#298 (Reconsider whether ticket should be on all redirect-back AS responses):
We have errors that are identical on redirect-back (RqP/claims interaction endpoint) and the token request (client/token endpoint). On which errors should the AS produce a (rotated) ticket, and on which ones should the authorization process end?
(The formal meeting ended and we kept going ad hoc.)
Redirect-back: Thinking of how the client is going to respond ("What's my motivation?"), can we consolidate claims_submitted and request_submitted? We don't have enough experience to know if the difference is truly significant. In a way, all these options boil down to "continue" (or "don't continue")! Do we need authorization_state at all? Flipping the logic entirely, we could just pass an error if the client should just stop.
Since our claims interaction endpoint is the moral equivalent of the authorization endpoint, only for RqPs, it's way better for our OAuth alignment goal to sync with the authorization endpoint's error response.
Our proposal: Require the AS to use an error response according to Sec 4.1.2.1 as defined in OAuth (by reference).
Token request: Obviously, if the client gets a token successfully, it got a token and that ends the process. A "need info" means it needs to (has the opportunity to) continue the process in the next call to the token endpoint. Thus, same-process context is needed. A broken request message means the process ends. If the request is submitted and the client has nothing to do but it's all about the AS and RO doing something, the discussion in the issue is about how a ticket needs to be issued in order to correlate a (possibly much) later "polling" attempt by the client. Of course, the client could ignore and start a new authorization process.

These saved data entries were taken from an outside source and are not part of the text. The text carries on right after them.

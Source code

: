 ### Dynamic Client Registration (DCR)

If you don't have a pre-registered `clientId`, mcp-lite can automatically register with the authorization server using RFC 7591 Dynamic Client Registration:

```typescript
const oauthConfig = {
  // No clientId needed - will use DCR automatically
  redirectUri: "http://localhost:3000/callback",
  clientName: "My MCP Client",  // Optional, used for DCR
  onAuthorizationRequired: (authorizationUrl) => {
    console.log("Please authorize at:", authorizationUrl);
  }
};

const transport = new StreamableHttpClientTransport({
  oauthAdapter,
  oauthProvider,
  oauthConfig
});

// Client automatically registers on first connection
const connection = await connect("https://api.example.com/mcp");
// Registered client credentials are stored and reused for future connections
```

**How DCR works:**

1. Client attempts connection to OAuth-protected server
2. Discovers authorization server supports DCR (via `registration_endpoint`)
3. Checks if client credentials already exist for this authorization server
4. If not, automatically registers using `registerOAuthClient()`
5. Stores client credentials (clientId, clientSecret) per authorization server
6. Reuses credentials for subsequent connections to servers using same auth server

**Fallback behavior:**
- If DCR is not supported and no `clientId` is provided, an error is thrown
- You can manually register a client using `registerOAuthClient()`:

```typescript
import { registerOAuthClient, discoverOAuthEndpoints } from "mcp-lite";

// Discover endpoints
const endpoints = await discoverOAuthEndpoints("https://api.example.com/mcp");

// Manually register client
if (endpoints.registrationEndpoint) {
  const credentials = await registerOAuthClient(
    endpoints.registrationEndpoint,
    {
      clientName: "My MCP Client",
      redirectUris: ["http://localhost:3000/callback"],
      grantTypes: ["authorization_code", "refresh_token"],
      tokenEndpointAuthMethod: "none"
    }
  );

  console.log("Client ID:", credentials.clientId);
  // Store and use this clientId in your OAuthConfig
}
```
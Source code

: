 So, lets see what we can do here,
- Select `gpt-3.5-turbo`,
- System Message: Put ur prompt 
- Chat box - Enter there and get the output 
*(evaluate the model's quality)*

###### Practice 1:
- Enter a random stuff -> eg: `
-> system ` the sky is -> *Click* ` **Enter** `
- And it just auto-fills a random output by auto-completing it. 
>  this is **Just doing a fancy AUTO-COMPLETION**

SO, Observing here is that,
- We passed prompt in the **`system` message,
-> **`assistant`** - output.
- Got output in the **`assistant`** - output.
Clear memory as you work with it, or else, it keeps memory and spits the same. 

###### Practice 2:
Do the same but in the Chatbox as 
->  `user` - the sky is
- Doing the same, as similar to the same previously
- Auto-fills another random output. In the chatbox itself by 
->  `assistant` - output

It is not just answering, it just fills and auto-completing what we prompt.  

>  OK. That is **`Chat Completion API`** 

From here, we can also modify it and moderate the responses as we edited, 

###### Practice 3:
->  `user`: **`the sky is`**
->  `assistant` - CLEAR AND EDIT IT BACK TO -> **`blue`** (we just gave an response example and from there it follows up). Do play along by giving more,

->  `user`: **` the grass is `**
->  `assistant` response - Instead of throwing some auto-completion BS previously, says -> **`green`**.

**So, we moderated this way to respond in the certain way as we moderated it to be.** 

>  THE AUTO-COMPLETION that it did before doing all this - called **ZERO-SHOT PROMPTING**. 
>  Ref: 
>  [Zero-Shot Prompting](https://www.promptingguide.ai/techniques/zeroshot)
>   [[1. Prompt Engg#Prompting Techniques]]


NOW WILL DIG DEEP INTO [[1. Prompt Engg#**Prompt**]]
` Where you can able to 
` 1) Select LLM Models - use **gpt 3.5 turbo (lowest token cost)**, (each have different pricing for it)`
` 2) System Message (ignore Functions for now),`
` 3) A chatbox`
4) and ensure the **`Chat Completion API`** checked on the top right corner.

Eve's argument about reusing invalid_grant for the "non-structural" error of not_authorized, which doesn't hand out a ticket, stopping the authorization process, is that reusing an existing OAuth error for something it doesn't truly mean is weird. Justin feels that since clients don't care and wouldn't change their behavior either way, why not reuse invalid_grant? Robert and Cigdem say that the only reason to have both is to provide extra information why it was a no. Robert: "If the information is not going to be used, it's not data. It's wasted." Of course, error_description could be used.
AI: Eve: Send separate note to the WG proposing this and asking for feedback.